(Saved data entries)

^^^^^^^^

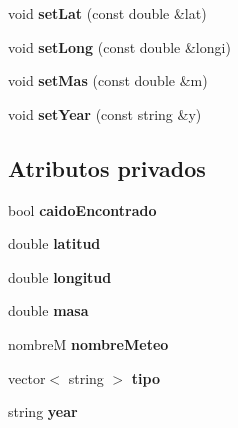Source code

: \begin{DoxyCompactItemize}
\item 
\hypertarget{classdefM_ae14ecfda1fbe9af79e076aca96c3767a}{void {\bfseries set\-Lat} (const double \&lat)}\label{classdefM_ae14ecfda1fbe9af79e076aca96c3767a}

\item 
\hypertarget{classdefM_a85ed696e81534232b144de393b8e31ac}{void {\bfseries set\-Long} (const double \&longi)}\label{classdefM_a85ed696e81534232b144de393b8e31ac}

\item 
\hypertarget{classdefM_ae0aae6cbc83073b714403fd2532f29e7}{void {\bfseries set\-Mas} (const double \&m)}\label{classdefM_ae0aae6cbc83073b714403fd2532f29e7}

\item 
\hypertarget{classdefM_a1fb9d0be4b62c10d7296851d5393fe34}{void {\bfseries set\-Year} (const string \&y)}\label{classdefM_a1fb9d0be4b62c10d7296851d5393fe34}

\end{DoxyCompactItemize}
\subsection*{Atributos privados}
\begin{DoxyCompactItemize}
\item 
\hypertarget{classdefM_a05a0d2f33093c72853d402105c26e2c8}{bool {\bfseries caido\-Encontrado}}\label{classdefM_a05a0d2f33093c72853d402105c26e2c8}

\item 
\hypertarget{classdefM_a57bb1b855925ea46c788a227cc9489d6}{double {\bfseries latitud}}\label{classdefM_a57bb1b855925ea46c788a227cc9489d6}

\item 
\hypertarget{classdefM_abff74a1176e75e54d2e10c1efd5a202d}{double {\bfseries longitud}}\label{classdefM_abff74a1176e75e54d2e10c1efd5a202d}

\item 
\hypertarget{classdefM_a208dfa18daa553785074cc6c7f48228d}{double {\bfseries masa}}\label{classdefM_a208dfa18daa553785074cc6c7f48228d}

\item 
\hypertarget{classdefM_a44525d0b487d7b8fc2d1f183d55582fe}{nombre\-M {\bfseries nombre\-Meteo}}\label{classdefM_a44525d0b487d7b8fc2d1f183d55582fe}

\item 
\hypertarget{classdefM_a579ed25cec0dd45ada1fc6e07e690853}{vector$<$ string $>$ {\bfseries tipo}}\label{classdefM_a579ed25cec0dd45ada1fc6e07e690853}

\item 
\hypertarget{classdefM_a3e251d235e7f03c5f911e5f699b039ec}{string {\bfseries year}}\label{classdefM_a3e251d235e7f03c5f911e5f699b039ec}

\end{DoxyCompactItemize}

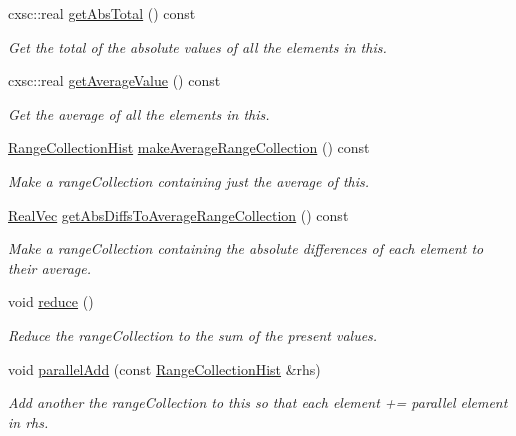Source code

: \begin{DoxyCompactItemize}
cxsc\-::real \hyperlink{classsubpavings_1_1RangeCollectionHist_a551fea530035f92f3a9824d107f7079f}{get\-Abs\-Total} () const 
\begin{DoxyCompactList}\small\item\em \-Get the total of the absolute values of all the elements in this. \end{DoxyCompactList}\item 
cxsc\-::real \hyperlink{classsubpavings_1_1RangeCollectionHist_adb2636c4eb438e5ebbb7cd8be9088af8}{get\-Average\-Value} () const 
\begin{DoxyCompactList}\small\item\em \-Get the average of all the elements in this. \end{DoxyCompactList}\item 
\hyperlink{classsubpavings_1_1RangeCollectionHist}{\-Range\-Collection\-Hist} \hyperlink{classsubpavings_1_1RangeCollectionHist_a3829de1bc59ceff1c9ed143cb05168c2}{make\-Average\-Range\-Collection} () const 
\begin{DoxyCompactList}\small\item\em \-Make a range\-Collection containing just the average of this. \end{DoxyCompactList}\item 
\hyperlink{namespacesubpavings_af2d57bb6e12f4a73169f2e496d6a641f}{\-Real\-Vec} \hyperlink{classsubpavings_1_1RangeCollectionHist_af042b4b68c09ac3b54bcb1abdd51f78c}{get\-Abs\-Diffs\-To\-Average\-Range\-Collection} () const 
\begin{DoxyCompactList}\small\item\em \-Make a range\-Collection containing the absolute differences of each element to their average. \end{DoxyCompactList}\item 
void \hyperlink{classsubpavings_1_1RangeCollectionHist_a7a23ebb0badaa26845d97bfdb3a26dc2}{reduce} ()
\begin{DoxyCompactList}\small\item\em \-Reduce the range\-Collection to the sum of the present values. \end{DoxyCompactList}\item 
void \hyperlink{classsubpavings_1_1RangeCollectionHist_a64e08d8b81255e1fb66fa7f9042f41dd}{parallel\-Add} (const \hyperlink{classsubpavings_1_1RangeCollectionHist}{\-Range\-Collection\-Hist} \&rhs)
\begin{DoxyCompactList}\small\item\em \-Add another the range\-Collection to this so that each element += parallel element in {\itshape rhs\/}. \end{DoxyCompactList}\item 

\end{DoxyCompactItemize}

^^^^^^^^

- [Description of the task] Write out the data above in full and exactly, but not the pictures.

- [Result below]
Source code

: \begin{DoxyCompactItemize}
\item 
\hypertarget{classdefM_ae14ecfda1fbe9af79e076aca96c3767a}{void {\bfseries set\-Lat} (const double \&lat)}\label{classdefM_ae14ecfda1fbe9af79e076aca96c3767a}

\item 
\hypertarget{classdefM_a85ed696e81534232b144de393b8e31ac}{void {\bfseries set\-Long} (const double \&longi)}\label{classdefM_a85ed696e81534232b144de393b8e31ac}

\item 
\hypertarget{classdefM_ae0aae6cbc83073b714403fd2532f29e7}{void {\bfseries set\-Mas} (const double \&m)}\label{classdefM_ae0aae6cbc83073b714403fd2532f29e7}

\item 
\hypertarget{classdefM_a1fb9d0be4b62c10d7296851d5393fe34}{void {\bfseries set\-Year} (const string \&y)}\label{classdefM_a1fb9d0be4b62c10d7296851d5393fe34}

\end{DoxyCompactItemize}
\subsection*{Atributos privados}
\begin{DoxyCompactItemize}
\item 
\hypertarget{classdefM_a05a0d2f33093c72853d402105c26e2c8}{bool {\bfseries caido\-Encontrado}}\label{classdefM_a05a0d2f33093c72853d402105c26e2c8}

\item 
\hypertarget{classdefM_a57bb1b855925ea46c788a227cc9489d6}{double {\bfseries latitud}}\label{classdefM_a57bb1b855925ea46c788a227cc9489d6}

\item 
\hypertarget{classdefM_abff74a1176e75e54d2e10c1efd5a202d}{double {\bfseries longitud}}\label{classdefM_abff74a1176e75e54d2e10c1efd5a202d}

\item 
\hypertarget{classdefM_a208dfa18daa553785074cc6c7f48228d}{double {\bfseries masa}}\label{classdefM_a208dfa18daa553785074cc6c7f48228d}

\item 
\hypertarget{classdefM_a44525d0b487d7b8fc2d1f183d55582fe}{nombre\-M {\bfseries nombre\-Meteo}}\label{classdefM_a44525d0b487d7b8fc2d1f183d55582fe}

\item 
\hypertarget{classdefM_a579ed25cec0dd45ada1fc6e07e690853}{vector$<$ string $>$ {\bfseries tipo}}\label{classdefM_a579ed25cec0dd45ada1fc6e07e690853}

\item 
\hypertarget{classdefM_a3e251d235e7f03c5f911e5f699b039ec}{string {\bfseries year}}\label{classdefM_a3e251d235e7f03c5f911e5f699b039ec}

\end{DoxyCompactItemize}

Source code

: \begin{DoxyCompactItemize}
cxsc\-::real \hyperlink{classsubpavings_1_1RangeCollectionHist_a551fea530035f92f3a9824d107f7079f}{get\-Abs\-Total} () const 
\begin{DoxyCompactList}\small\item\em \-Get the total of the absolute values of all the elements in this. \end{DoxyCompactList}\item 
cxsc\-::real \hyperlink{classsubpavings_1_1RangeCollectionHist_adb2636c4eb438e5ebbb7cd8be9088af8}{get\-Average\-Value} () const 
\begin{DoxyCompactList}\small\item\em \-Get the average of all the elements in this. \end{DoxyCompactList}\item 
\hyperlink{classsubpavings_1_1RangeCollectionHist}{\-Range\-Collection\-Hist} \hyperlink{classsubpavings_1_1RangeCollectionHist_a3829de1bc59ceff1c9ed143cb05168c2}{make\-Average\-Range\-Collection} () const 
\begin{DoxyCompactList}\small\item\em \-Make a range\-Collection containing just the average of this. \end{DoxyCompactList}\item 
\hyperlink{namespacesubpavings_af2d57bb6e12f4a73169f2e496d6a641f}{\-Real\-Vec} \hyperlink{classsubpavings_1_1RangeCollectionHist_af042b4b68c09ac3b54bcb1abdd51f78c}{get\-Abs\-Diffs\-To\-Average\-Range\-Collection} () const 
\begin{DoxyCompactList}\small\item\em \-Make a range\-Collection containing the absolute differences of each element to their average. \end{DoxyCompactList}\item 
void \hyperlink{classsubpavings_1_1RangeCollectionHist_a7a23ebb0badaa26845d97bfdb3a26dc2}{reduce} ()
\begin{DoxyCompactList}\small\item\em \-Reduce the range\-Collection to the sum of the present values. \end{DoxyCompactList}\item 
void \hyperlink{classsubpavings_1_1RangeCollectionHist_a64e08d8b81255e1fb66fa7f9042f41dd}{parallel\-Add} (const \hyperlink{classsubpavings_1_1RangeCollectionHist}{\-Range\-Collection\-Hist} \&rhs)
\begin{DoxyCompactList}\small\item\em \-Add another the range\-Collection to this so that each element += parallel element in {\itshape rhs\/}. \end{DoxyCompactList}\item 

\end{DoxyCompactItemize}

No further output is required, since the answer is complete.